Quand mon tic tac s’arrêtera

Comment vais-je me sentir ? Disons, que ça se passe maintenant !

La gorge se serre immédiatement, mon pouls s’accélère, mes yeux se remplissent de larmes. Je déglutis péniblement. J’ai mal au cœur.  Je tremble. Je sens la panique m’envahir.

Ma vie ne peut pas se terminer à l’instant ! Non ! J’ai tant à faire ! Pas avant mes parents ni mes grands frères !  En plus, je suis seule ! Personne pour m’accompagner !

Qui me tiendra la main sur le seuil ?

Quelqu’un sera-t-il près de moi lors de ma dernière heure sur terre ?  Une personne pour me tenir la main et me dire que tout va bien aller ? Aurais-je peur ?

Et si, je fais abstraction de cette fameuse dernière heure… maintenant, à cet instant précis, suis-je satisfaite de ma vie ? Suis-je où je veux être ?  Est-ce que je suis heureuse ? Selon les réponses que je trouve, je fais quoi pour ajuster le tir ?

Bilan de vie

Si je m’éteins demain, est-ce que quelqu’un pleurera sincèrement ma mort ? Ou dans quelques jours, on parlera de la température ?  Est-ce que j’ai laissé mon empreinte sur terre ou bien, mon passage passera inaperçu ? Serais-je qu’un simple nom dans un arbre généalogique ?  Quel souvenir vais-je laisser ? Par conséquent, je n’ai pas de descendance… qui se souviendra avec amour de moi ?

Évidemment, mon cœur se serre et des larmes menacent sérieusement de couler.  Qui suis-je vraiment ? Est-ce que je m’aime ? Qu’est-ce qui me manque présentement pour être entièrement comblée ?  Quelle personne me manque à cet instant ? Avec qui je veux être si c’est la fin ? Sanglot.

Le seul questionnement absent, la vie après.  De un, je l’ai déjà vu en me noyant.  Deuxièmement, je vis le moment présent, ne me demandez pas ce qui se passera après ?

Le moment après, le seul qui aura de l’importance selon moi, sera pour ceux et celles que moi j’abandonnerai.  Comment eux se sentiront, si, je dis bien si, il y a quelqu’un qui se préoccupera encore de moi.

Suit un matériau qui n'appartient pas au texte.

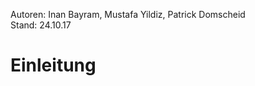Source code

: Autoren: Inan Bayram, Mustafa Yildiz, Patrick Domscheid</br>
Stand: 24.10.17</br>
<h1>Einleitung</h1>
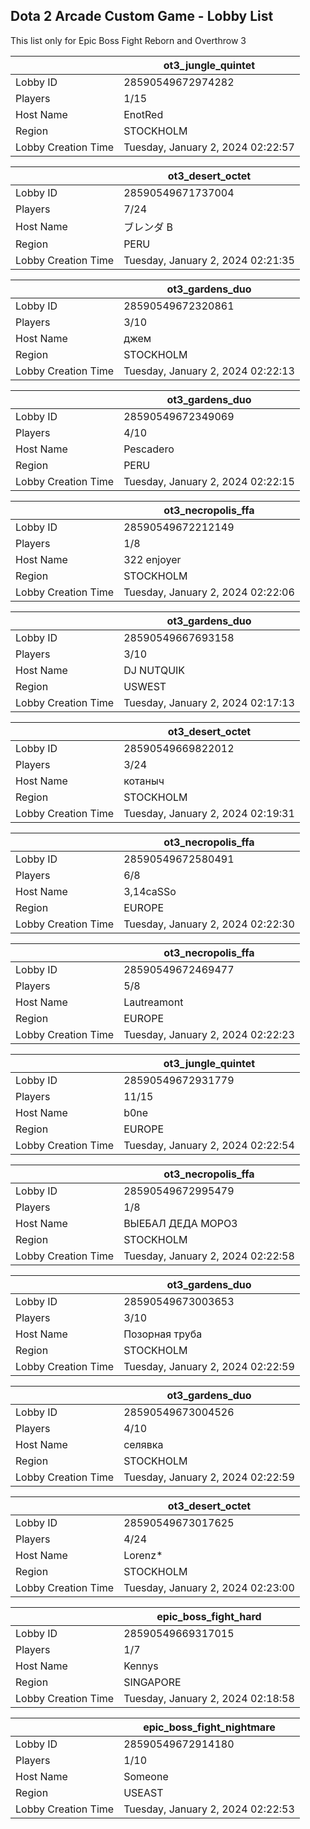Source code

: ## Dota 2 Arcade Custom Game - Lobby List

This list only for Epic Boss Fight Reborn and Overthrow 3

|  | ot3_jungle_quintet |
| ------ | ------ |
| Lobby ID | 28590549672974282 |
| Players | 1/15 |
| Host Name | EnotRed |
| Region | STOCKHOLM |
| Lobby Creation Time | Tuesday, January 2, 2024 02:22:57 |


|  | ot3_desert_octet |
| ------ | ------ |
| Lobby ID | 28590549671737004 |
| Players | 7/24 |
| Host Name | ブレンダ B |
| Region | PERU |
| Lobby Creation Time | Tuesday, January 2, 2024 02:21:35 |


|  | ot3_gardens_duo |
| ------ | ------ |
| Lobby ID | 28590549672320861 |
| Players | 3/10 |
| Host Name | джем |
| Region | STOCKHOLM |
| Lobby Creation Time | Tuesday, January 2, 2024 02:22:13 |


|  | ot3_gardens_duo |
| ------ | ------ |
| Lobby ID | 28590549672349069 |
| Players | 4/10 |
| Host Name | Pescadero |
| Region | PERU |
| Lobby Creation Time | Tuesday, January 2, 2024 02:22:15 |


|  | ot3_necropolis_ffa |
| ------ | ------ |
| Lobby ID | 28590549672212149 |
| Players | 1/8 |
| Host Name | 322 enjoyer |
| Region | STOCKHOLM |
| Lobby Creation Time | Tuesday, January 2, 2024 02:22:06 |


|  | ot3_gardens_duo |
| ------ | ------ |
| Lobby ID | 28590549667693158 |
| Players | 3/10 |
| Host Name | DJ NUTQUIK |
| Region | USWEST |
| Lobby Creation Time | Tuesday, January 2, 2024 02:17:13 |


|  | ot3_desert_octet |
| ------ | ------ |
| Lobby ID | 28590549669822012 |
| Players | 3/24 |
| Host Name | котаныч |
| Region | STOCKHOLM |
| Lobby Creation Time | Tuesday, January 2, 2024 02:19:31 |


|  | ot3_necropolis_ffa |
| ------ | ------ |
| Lobby ID | 28590549672580491 |
| Players | 6/8 |
| Host Name | 3,14caSSo |
| Region | EUROPE |
| Lobby Creation Time | Tuesday, January 2, 2024 02:22:30 |


|  | ot3_necropolis_ffa |
| ------ | ------ |
| Lobby ID | 28590549672469477 |
| Players | 5/8 |
| Host Name | Lautreamont |
| Region | EUROPE |
| Lobby Creation Time | Tuesday, January 2, 2024 02:22:23 |


|  | ot3_jungle_quintet |
| ------ | ------ |
| Lobby ID | 28590549672931779 |
| Players | 11/15 |
| Host Name | b0ne |
| Region | EUROPE |
| Lobby Creation Time | Tuesday, January 2, 2024 02:22:54 |


|  | ot3_necropolis_ffa |
| ------ | ------ |
| Lobby ID | 28590549672995479 |
| Players | 1/8 |
| Host Name | ВЫЕБАЛ ДЕДА МОРОЗ |
| Region | STOCKHOLM |
| Lobby Creation Time | Tuesday, January 2, 2024 02:22:58 |


|  | ot3_gardens_duo |
| ------ | ------ |
| Lobby ID | 28590549673003653 |
| Players | 3/10 |
| Host Name | Позорная труба |
| Region | STOCKHOLM |
| Lobby Creation Time | Tuesday, January 2, 2024 02:22:59 |


|  | ot3_gardens_duo |
| ------ | ------ |
| Lobby ID | 28590549673004526 |
| Players | 4/10 |
| Host Name | селявка |
| Region | STOCKHOLM |
| Lobby Creation Time | Tuesday, January 2, 2024 02:22:59 |


|  | ot3_desert_octet |
| ------ | ------ |
| Lobby ID | 28590549673017625 |
| Players | 4/24 |
| Host Name | Lorenz* |
| Region | STOCKHOLM |
| Lobby Creation Time | Tuesday, January 2, 2024 02:23:00 |


|  | epic_boss_fight_hard |
| ------ | ------ |
| Lobby ID | 28590549669317015 |
| Players | 1/7 |
| Host Name | Kennys |
| Region | SINGAPORE |
| Lobby Creation Time | Tuesday, January 2, 2024 02:18:58 |


|  | epic_boss_fight_nightmare |
| ------ | ------ |
| Lobby ID | 28590549672914180 |
| Players | 1/10 |
| Host Name | Someone |
| Region | USEAST |
| Lobby Creation Time | Tuesday, January 2, 2024 02:22:53 |


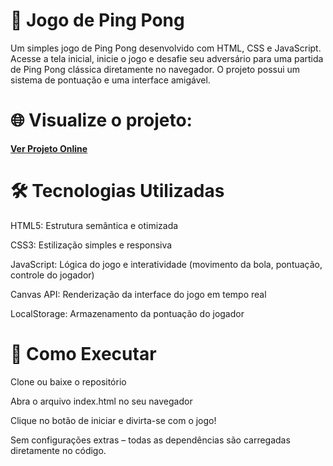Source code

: # 🏓 Jogo de Ping Pong
Um simples jogo de Ping Pong desenvolvido com HTML, CSS e JavaScript. Acesse a tela inicial, inicie o jogo e desafie seu adversário para uma partida de Ping Pong clássica diretamente no navegador. O projeto possui um sistema de pontuação e uma interface amigável.

# 🌐 Visualize o projeto:
**[Ver Projeto Online](https://otavio-2507.github.io/Lading-Page---Automotivo/)**

# 🛠️ Tecnologias Utilizadas
HTML5: Estrutura semântica e otimizada

CSS3: Estilização simples e responsiva

JavaScript: Lógica do jogo e interatividade (movimento da bola, pontuação, controle do jogador)

Canvas API: Renderização da interface do jogo em tempo real

LocalStorage: Armazenamento da pontuação do jogador

# 🚀 Como Executar
Clone ou baixe o repositório

Abra o arquivo index.html no seu navegador

Clique no botão de iniciar e divirta-se com o jogo!

Sem configurações extras – todas as dependências são carregadas diretamente no código.

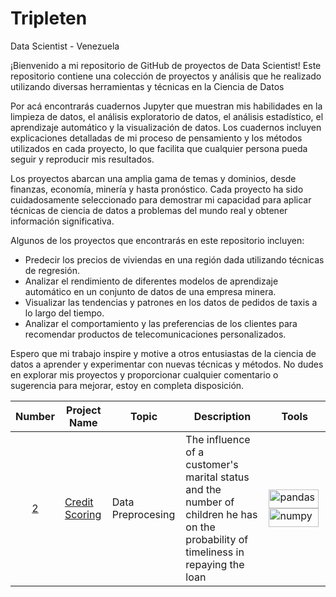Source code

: # Tripleten


Data Scientist - Venezuela

¡Bienvenido a mi repositorio de GitHub de proyectos de Data Scientist! Este repositorio contiene una colección de proyectos y análisis que he realizado utilizando diversas herramientas y técnicas en la Ciencia de Datos

Por acá encontrarás cuadernos Jupyter que muestran mis habilidades en la limpieza de datos, el análisis exploratorio de datos, el análisis estadístico, el aprendizaje automático y la visualización de datos. Los cuadernos incluyen explicaciones detalladas de mi proceso de pensamiento y los métodos utilizados en cada proyecto, lo que facilita que cualquier persona pueda seguir y reproducir mis resultados.

Los proyectos abarcan una amplia gama de temas y dominios, desde finanzas, economía, minería y hasta pronóstico. Cada proyecto ha sido cuidadosamente seleccionado para demostrar mi capacidad para aplicar técnicas de ciencia de datos a problemas del mundo real y obtener información significativa.

Algunos de los proyectos que encontrarás en este repositorio incluyen:

* Predecir los precios de viviendas en una región dada utilizando técnicas de regresión.
* Analizar el rendimiento de diferentes modelos de aprendizaje automático en un conjunto de datos de una empresa minera.
* Visualizar las tendencias y patrones en los datos de pedidos de taxis a lo largo del tiempo.
* Analizar el comportamiento y las preferencias de los clientes para recomendar productos de telecomunicaciones personalizados.

Espero que mi trabajo inspire y motive a otros entusiastas de la ciencia de datos a aprender y experimentar con nuevas técnicas y métodos. No dudes en explorar mis proyectos y proporcionar cualquier comentario o sugerencia para mejorar, estoy en completa disposición.


| Number | Project Name | Topic | Description | Tools |
| :---: | --- | --- | --- | --- |
| [2](https://github.com/Douglas94vzla/Tripleten-Projects/tree/main/2.%20An%C3%A1lisis%20del%20riesgo%20de%20incumplimiento%20de%20los%20prestatarios) | [Credit Scoring]([https://github.com/syaiddewantoro/practicum/blob/main/2.credit_scoring/credit_scoring.ipynb](https://github.com/Douglas94vzla/Tripleten-Projects/blob/main/2.%20An%C3%A1lisis%20del%20riesgo%20de%20incumplimiento%20de%20los%20prestatarios/2.%20An%C3%A1lisis%20del%20riesgo%20de%20incumplimiento%20de%20los%20prestatarios.ipynb)) | Data Preprocesing | The influence of a customer's marital status and the number of children he has on the probability of timeliness in repaying the loan | <p align="left"> <a href="https://pandas.pydata.org/docs/user_guide/index.html" target="_blank" rel="noreferrer"> <img src="https://pandas.pydata.org/docs/_static/pandas.svg" alt="pandas" width="80" height="30"/> </a> <a href="https://numpy.org/doc/stable/user/index.html" target="_blank" rel="noreferrer"> <img src="https://numpy.org/doc/stable/_static/numpylogo.svg" alt="numpy" width="80" height="30"/> </a> </p> |

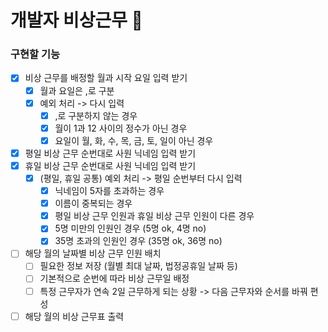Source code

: # 개발자 비상근무 🚨

### 구현할 기능

- [X] 비상 근무를 배정할 월과 시작 요일 입력 받기
    - [X] 월과 요일은 ,로 구분
    - [X] 예외 처리 -> 다시 입력
        - [X] ,로 구분하지 않는 경우
        - [X] 월이 1과 12 사이의 정수가 아닌 경우
        - [X] 요일이 월, 화, 수, 목, 금, 토, 일이 아닌 경우
- [X] 평일 비상 근무 순번대로 사원 닉네임 입력 받기
- [X] 휴일 비상 근무 순번대로 사원 닉네임 입력 받기
    - [X] (평일, 휴일 공통) 예외 처리 -> 평일 순번부터 다시 입력
        - [X] 닉네임이 5자를 초과하는 경우
        - [X] 이름이 중복되는 경우
        - [X] 평일 비상 근무 인원과 휴일 비상 근무 인원이 다른 경우
        - [X] 5명 미만의 인원인 경우 (5명 ok, 4명 no)
        - [X] 35명 초과의 인원인 경우 (35명 ok, 36명 no)
- [ ] 해당 월의 날짜별 비상 근무 인원 배치
    - [ ] 필요한 정보 저장 (월별 최대 날짜, 법정공휴일 날짜 등)
    - [ ] 기본적으로 순번에 따라 비상 근무일 배정
    - [ ] 특정 근무자가 연속 2일 근무하게 되는 상황 -> 다음 근무자와 순서를 바꿔 편성
- [ ] 해당 월의 비상 근무표 출력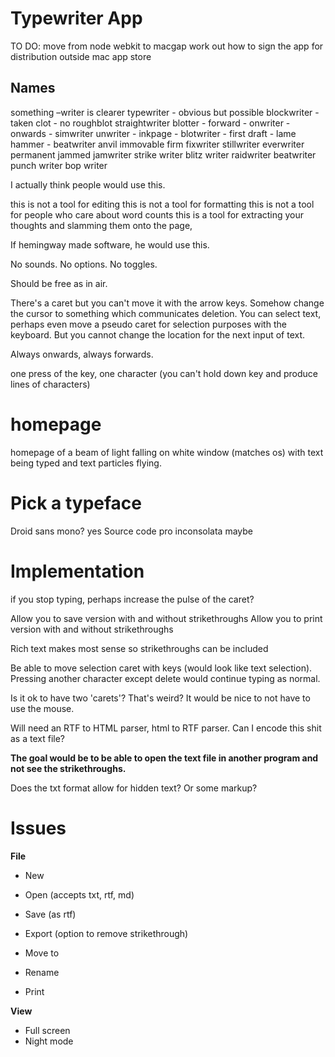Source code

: # Typewriter App

TO DO: 
move from node webkit to macgap
work out how to sign the app for distribution outside mac app store

## Names

something –writer is clearer
typewriter - obvious but possible
blockwriter - taken
clot - no
roughblot
straightwriter
blotter -
forward -
onwriter -
onwards -
simwriter
unwriter -
inkpage -
blotwriter -
first draft - lame
hammer - 
beatwriter
anvil
immovable
firm
fixwriter
stillwriter
everwriter
permanent
jammed
jamwriter
strike writer
blitz writer
raidwriter
beatwriter
punch writer
bop writer

I actually think people would use this. 

this is not a tool for editing
this is not a tool for formatting
this is not a tool for people who care about word counts
this is a tool for extracting your thoughts and slamming them onto the page, 

If hemingway made software, he would use this.

No sounds. No options. No toggles.

Should be free as in air.

There's a caret but you can't move it with the arrow keys. Somehow change the cursor to something which communicates deletion. You can select text, perhaps even move a pseudo caret for selection purposes with the keyboard. But you cannot change the location for the next input of text.

Always onwards, always forwards.

one press of the key, one character
(you can't hold down key and produce lines of characters)

# homepage

homepage of a beam of light falling on white window (matches os) with text being typed and text particles flying.

# Pick a typeface

Droid sans mono? yes
Source code pro
inconsolata maybe

# Implementation

if you stop typing, perhaps increase the pulse of the caret?

Allow you to save version with and without strikethroughs
Allow you to print version with and without strikethroughs

Rich text makes most sense so strikethroughs can be included

Be able to move selection caret with keys (would look like text selection). Pressing another character except delete would continue typing as normal. 

Is it ok to have two 'carets'? That's weird? It would be nice to not have to use the mouse.

Will need an RTF to HTML parser, html to RTF parser. Can I encode this shit as a text file?

**The goal would be to be able to open the text file in another program and not see the strikethroughs.**

Does the txt format allow for hidden text? Or some markup?

# Issues

**File**
- New
- Open (accepts txt, rtf, md)
- Save (as rtf)

- Export (option to remove strikethrough)
- Move to
- Rename

- Print

**View**
- Full screen
- Night mode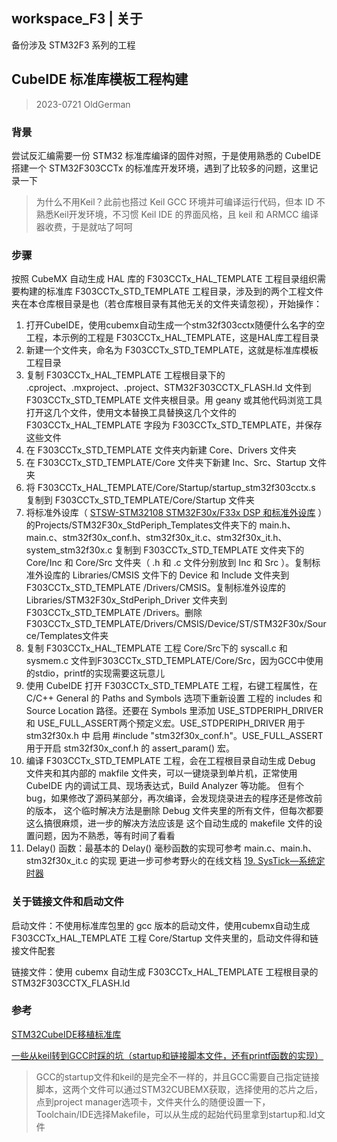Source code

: ## workspace_F3 | 关于

备份涉及 STM32F3 系列的工程

## CubeIDE 标准库模板工程构建

> 2023-0721  	OldGerman

### 背景

尝试反汇编需要一份 STM32 标准库编译的固件对照，于是使用熟悉的 CubeIDE 搭建一个 STM32F303CCTx 的标准库开发环境，遇到了比较多的问题，这里记录一下

> 为什么不用Keil？此前也搭过 Keil GCC 环境并可编译运行代码，但本 ID 不熟悉Keil开发环境，不习惯 Keil IDE 的界面风格，且 keil 和 ARMCC 编译器收费，于是就咕了呵呵

### 步骤

按照 CubeMX 自动生成 HAL 库的 F303CCTx_HAL_TEMPLATE 工程目录组织需要构建的标准库 F303CCTx_STD_TEMPLATE 工程目录，涉及到的两个工程文件夹在本仓库根目录是也（若仓库根目录有其他无关的文件夹请忽视），开始操作：

1. 打开CubeIDE，使用cubemx自动生成一个stm32f303cctx随便什么名字的空工程，本示例的工程是 F303CCTx_HAL_TEMPLATE，这是HAL库工程目录
2. 新建一个文件夹，命名为 F303CCTx_STD_TEMPLATE，这就是标准库模板工程目录
3. 复制 F303CCTx_HAL_TEMPLATE 工程根目录下的 .cproject、.mxproject、.project、STM32F303CCTX_FLASH.ld 文件到 F303CCTx_STD_TEMPLATE 文件夹根目录。用 geany 或其他代码浏览工具打开这几个文件，使用文本替换工具替换这几个文件的 F303CCTx_HAL_TEMPLATE 字段为 F303CCTx_STD_TEMPLATE，并保存这些文件
4. 在 F303CCTx_STD_TEMPLATE 文件夹内新建 Core、Drivers 文件夹
5. 在 F303CCTx_STD_TEMPLATE/Core 文件夹下新建 Inc、Src、Startup 文件夹
6. 将 F303CCTx_HAL_TEMPLATE/Core/Startup/startup_stm32f303cctx.s 复制到 F303CCTx_STD_TEMPLATE/Core/Startup 文件夹
7. 将标准外设库（ [STSW-STM32108 STM32F30x/F33x DSP 和标准外设库](https://www.st.com/zh/embedded-software/stsw-stm32108.html) ）的Projects/STM32F30x_StdPeriph_Templates文件夹下的 main.h、main.c、stm32f30x_conf.h、stm32f30x_it.c、stm32f30x_it.h、system_stm32f30x.c 复制到 F303CCTx_STD_TEMPLATE 文件夹下的
  Core/Inc 和 Core/Src 文件夹（ .h 和 .c 文件分别放到 Inc 和 Src ）。复制标准外设库的 Libraries/CMSIS 文件下的 Device 和 Include 文件夹到 F303CCTx_STD_TEMPLATE /Drivers/CMSIS。复制标准外设库的 Libraries/STM32F30x_StdPeriph_Driver 文件夹到 F303CCTx_STD_TEMPLATE /Drivers。删除 F303CCTx_STD_TEMPLATE/Drivers/CMSIS/Device/ST/STM32F30x/Source/Templates文件夹
8. 复制 F303CCTx_HAL_TEMPLATE 工程 Core/Src下的 syscall.c 和 sysmem.c 文件到F303CCTx_STD_TEMPLATE/Core/Src，因为GCC中使用的stdio，printf的实现需要这玩意儿
9. 使用 CubeIDE 打开 F303CCTx_STD_TEMPLATE 工程，右键工程属性，在 C/C++ General 的 Paths and Symbols 选项下重新设置 工程的 includes 和 Source Location 路径。还要在 Symbols 里添加 USE_STDPERIPH_DRIVER 和 USE_FULL_ASSERT两个预定义宏。USE_STDPERIPH_DRIVER 用于 stm32f30x.h 中 启用 #include "stm32f30x_conf.h"。USE_FULL_ASSERT 用于开启 stm32f30x_conf.h 的 assert_param() 宏。
10. 编译 F303CCTx_STD_TEMPLATE 工程，会在工程根目录自动生成 Debug 文件夹和其内部的 makfile 文件夹，可以一键烧录到单片机，正常使用 CubeIDE 内的调试工具、现场表达式，Build Analyzer 等功能。
    但有个bug，如果修改了源码某部分，再次编译，会发现烧录进去的程序还是修改前的版本，
    这个临时解决方法是删除 Debug 文件夹里的所有文件，但每次都要这么搞很麻烦，进一步的解决方法应该是 这个自动生成的 makefile 文件的设置问题，因为不熟悉，等有时间了看看
11. Delay() 函数：最基本的 Delay()  毫秒函数的实现可参考 main.c、main.h、stm32f30x_it.c 的实现
    更进一步可参考野火的在线文档 [19. SysTick—系统定时器](https://doc.embedfire.com/mcu/stm32/f103badao/std/zh/latest/book/SysTick.html)
### 关于链接文件和启动文件

启动文件：不使用标准库包里的 gcc 版本的启动文件，使用cubemx自动生成 F303CCTx_HAL_TEMPLATE 工程 Core/Startup 文件夹里的，启动文件得和链接文件配套

链接文件：使用 cubemx 自动生成 F303CCTx_HAL_TEMPLATE 工程根目录的 STM32F303CCTX_FLASH.ld

### 参考

[STM32CubeIDE移植标准库](https://blog.csdn.net/white_loong/article/details/108461796)

[一些从keil转到GCC时踩的坑（startup和链接脚本文件，还有printf函数的实现）](https://discuss.em-ide.com/d/321-stm32keilgccstartupprintf)

 > GCC的startup文件和keil的是完全不一样的，并且GCC需要自己指定链接脚本，这两个文件可以通过STM32CUBEMX获取，选择使用的芯片之后，点到project manager选项卡，文件夹什么的随便设置一下，Toolchain/IDE选择Makefile，可以从生成的起始代码里拿到startup和.ld文件

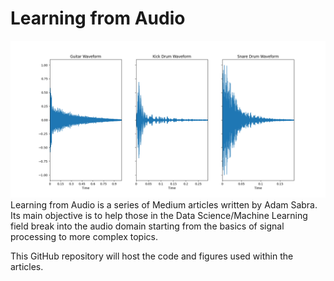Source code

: # Learning from Audio
![image](images/Figure_2.png)
Learning from Audio is a series of Medium articles written by Adam Sabra. Its main objective is to help those in the Data Science/Machine Learning field break into the audio domain starting from the basics of signal processing to more complex topics.

This GitHub repository will host the code and figures used within the articles.
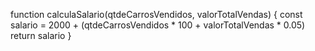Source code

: function calculaSalario(qtdeCarrosVendidos, valorTotalVendas) {
const salario = 2000 + (qtdeCarrosVendidos * 100 + valorTotalVendas * 0.05)
return salario
}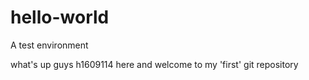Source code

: # hello-world

A test environment

what's up guys h1609114 here and welcome to my 'first' git repository
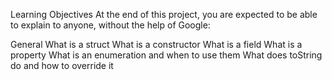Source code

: Learning Objectives
At the end of this project, you are expected to be able to explain to anyone, without the help of Google:

General
What is a struct
What is a constructor
What is a field
What is a property
What is an enumeration and when to use them
What does toString do and how to override it
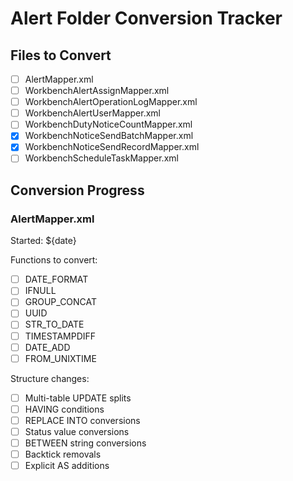 # Alert Folder Conversion Tracker

## Files to Convert
- [ ] AlertMapper.xml
- [ ] WorkbenchAlertAssignMapper.xml
- [ ] WorkbenchAlertOperationLogMapper.xml
- [ ] WorkbenchAlertUserMapper.xml
- [ ] WorkbenchDutyNoticeCountMapper.xml
- [x] WorkbenchNoticeSendBatchMapper.xml
- [x] WorkbenchNoticeSendRecordMapper.xml
- [ ] WorkbenchScheduleTaskMapper.xml

## Conversion Progress
### AlertMapper.xml
Started: ${date}

Functions to convert:
- [ ] DATE_FORMAT
- [ ] IFNULL
- [ ] GROUP_CONCAT
- [ ] UUID
- [ ] STR_TO_DATE
- [ ] TIMESTAMPDIFF
- [ ] DATE_ADD
- [ ] FROM_UNIXTIME

Structure changes:
- [ ] Multi-table UPDATE splits
- [ ] HAVING conditions
- [ ] REPLACE INTO conversions
- [ ] Status value conversions
- [ ] BETWEEN string conversions
- [ ] Backtick removals
- [ ] Explicit AS additions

Alors, je crois, j’ai intérêt à poursuivre ma lancée d’être une personne aimable avec chaque personne que je rencontre tout en respectant mes choix.  Parce que selon les quelques réponses récoltées à mes questions, il est peut-être pertinent de faire le vrai bilan.

Ensuite, réfléchir sur les actions à poser.  Quels sont les acquis que je désire conserver, ceux qui sont superflus et désuets ? J’aime ma vie, je m’aime, mais… entièrement ?

Suis-je la seule à se poser la question ?

Vous voyez ? Finalement, il m’aurait été impossible de dormir ou encore, de rêver de douceurs avec un texte pareil en tête.